From the entries provided below, copy each line that contains the word "asset".
======== Material shown
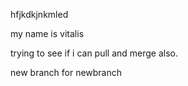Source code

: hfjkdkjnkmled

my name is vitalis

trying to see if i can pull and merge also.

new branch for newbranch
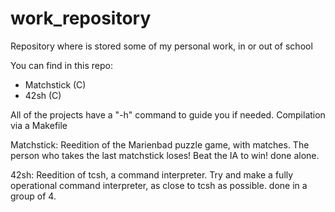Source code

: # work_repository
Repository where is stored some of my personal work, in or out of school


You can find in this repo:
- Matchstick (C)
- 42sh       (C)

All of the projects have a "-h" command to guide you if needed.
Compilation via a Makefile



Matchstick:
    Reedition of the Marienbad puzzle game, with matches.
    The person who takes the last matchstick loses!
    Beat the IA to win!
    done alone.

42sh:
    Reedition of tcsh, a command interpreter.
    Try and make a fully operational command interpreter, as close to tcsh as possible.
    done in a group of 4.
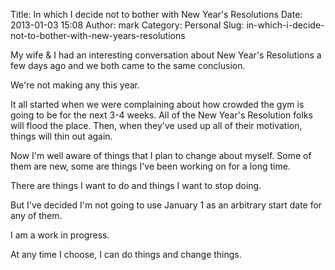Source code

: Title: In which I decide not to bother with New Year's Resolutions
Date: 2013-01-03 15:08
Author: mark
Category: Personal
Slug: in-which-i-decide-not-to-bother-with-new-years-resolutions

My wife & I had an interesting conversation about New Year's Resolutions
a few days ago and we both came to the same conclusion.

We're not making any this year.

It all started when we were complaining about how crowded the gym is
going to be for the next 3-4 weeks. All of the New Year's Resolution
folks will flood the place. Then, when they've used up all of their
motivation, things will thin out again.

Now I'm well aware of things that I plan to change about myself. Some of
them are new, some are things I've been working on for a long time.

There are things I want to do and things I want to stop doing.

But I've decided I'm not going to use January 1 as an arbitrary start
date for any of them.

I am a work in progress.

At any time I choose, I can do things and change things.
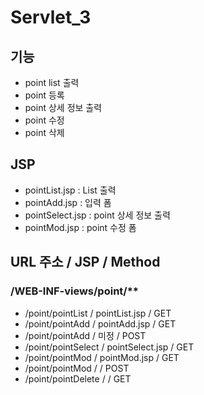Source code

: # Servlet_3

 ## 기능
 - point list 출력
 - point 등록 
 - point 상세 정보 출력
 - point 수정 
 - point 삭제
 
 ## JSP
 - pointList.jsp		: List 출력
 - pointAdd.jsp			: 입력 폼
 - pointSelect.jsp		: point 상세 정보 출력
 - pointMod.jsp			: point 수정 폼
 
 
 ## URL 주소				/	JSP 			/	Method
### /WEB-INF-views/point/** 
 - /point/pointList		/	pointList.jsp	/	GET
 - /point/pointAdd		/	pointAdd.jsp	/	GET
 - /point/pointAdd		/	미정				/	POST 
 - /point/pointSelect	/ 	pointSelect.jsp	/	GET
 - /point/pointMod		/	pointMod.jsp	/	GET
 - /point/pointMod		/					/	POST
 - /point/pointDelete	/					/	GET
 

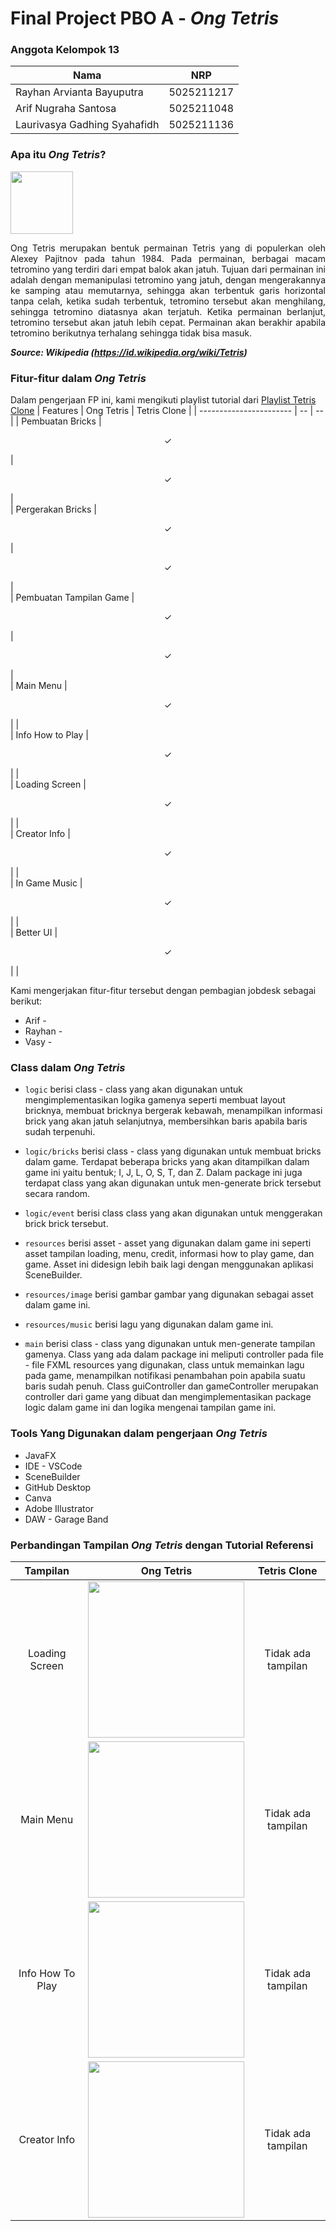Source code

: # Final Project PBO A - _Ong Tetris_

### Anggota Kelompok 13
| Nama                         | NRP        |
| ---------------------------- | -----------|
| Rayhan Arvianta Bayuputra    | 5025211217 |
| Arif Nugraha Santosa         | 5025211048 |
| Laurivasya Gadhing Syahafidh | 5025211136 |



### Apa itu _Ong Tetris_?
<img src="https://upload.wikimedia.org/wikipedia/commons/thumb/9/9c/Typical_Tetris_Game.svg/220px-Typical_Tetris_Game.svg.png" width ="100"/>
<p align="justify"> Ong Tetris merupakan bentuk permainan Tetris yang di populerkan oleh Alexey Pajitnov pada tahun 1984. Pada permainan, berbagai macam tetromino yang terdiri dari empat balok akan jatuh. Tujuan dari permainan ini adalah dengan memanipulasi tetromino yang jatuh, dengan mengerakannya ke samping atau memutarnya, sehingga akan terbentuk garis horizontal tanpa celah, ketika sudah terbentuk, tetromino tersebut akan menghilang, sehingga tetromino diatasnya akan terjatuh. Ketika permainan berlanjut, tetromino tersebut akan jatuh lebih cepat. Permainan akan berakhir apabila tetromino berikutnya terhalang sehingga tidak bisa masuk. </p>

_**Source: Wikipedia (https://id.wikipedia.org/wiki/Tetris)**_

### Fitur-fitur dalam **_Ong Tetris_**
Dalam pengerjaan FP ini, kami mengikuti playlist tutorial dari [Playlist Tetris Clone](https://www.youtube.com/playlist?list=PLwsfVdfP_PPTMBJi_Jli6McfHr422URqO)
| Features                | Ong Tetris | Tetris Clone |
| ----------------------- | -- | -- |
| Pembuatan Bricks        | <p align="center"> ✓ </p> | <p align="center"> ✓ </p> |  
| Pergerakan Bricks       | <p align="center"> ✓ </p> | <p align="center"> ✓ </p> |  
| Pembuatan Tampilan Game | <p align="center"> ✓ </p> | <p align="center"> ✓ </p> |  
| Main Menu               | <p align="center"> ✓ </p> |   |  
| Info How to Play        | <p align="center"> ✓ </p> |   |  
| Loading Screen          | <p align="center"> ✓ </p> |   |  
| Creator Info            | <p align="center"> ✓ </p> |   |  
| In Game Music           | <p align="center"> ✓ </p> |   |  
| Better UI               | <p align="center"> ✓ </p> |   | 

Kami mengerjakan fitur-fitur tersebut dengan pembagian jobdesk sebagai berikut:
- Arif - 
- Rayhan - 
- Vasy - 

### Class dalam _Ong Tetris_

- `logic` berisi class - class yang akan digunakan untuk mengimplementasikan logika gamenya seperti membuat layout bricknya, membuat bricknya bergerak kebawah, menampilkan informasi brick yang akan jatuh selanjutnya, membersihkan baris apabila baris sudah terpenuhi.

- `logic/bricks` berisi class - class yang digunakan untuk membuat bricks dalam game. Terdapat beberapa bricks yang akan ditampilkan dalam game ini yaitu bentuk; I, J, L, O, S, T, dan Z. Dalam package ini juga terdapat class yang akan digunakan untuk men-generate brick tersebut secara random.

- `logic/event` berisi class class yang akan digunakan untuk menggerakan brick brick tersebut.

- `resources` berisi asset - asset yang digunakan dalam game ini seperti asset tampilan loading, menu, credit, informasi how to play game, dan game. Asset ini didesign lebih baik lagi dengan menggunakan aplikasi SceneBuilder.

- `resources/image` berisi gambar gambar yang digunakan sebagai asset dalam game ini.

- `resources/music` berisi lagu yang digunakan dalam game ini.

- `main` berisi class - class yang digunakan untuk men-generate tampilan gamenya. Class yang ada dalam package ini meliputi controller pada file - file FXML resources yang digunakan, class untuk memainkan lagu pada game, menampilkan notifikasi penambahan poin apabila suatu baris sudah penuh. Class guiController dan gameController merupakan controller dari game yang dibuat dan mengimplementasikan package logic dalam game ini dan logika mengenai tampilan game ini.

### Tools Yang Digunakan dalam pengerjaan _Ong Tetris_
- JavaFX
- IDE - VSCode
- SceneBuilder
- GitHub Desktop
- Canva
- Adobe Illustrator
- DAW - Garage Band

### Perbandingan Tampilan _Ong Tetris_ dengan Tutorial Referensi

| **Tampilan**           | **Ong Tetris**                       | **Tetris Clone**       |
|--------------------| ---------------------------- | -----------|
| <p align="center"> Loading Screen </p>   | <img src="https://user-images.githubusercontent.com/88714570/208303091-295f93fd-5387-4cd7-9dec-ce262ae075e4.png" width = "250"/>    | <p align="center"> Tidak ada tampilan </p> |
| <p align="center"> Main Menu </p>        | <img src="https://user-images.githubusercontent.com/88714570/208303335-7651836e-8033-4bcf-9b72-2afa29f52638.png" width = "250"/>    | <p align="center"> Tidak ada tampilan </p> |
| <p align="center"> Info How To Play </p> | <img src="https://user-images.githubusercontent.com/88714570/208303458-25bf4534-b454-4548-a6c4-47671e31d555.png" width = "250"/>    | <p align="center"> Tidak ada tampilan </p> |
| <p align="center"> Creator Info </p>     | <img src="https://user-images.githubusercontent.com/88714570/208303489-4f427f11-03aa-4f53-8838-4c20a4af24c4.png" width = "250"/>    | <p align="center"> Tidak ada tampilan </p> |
================
▶ [Your solution]:
- `resources` berisi asset - asset yang digunakan dalam game ini seperti asset tampilan loading, menu, credit, informasi how to play game, dan game. Asset ini didesign lebih baik lagi dengan menggunakan aplikasi SceneBuilder.
- `resources/image` berisi gambar gambar yang digunakan sebagai asset dalam game ini.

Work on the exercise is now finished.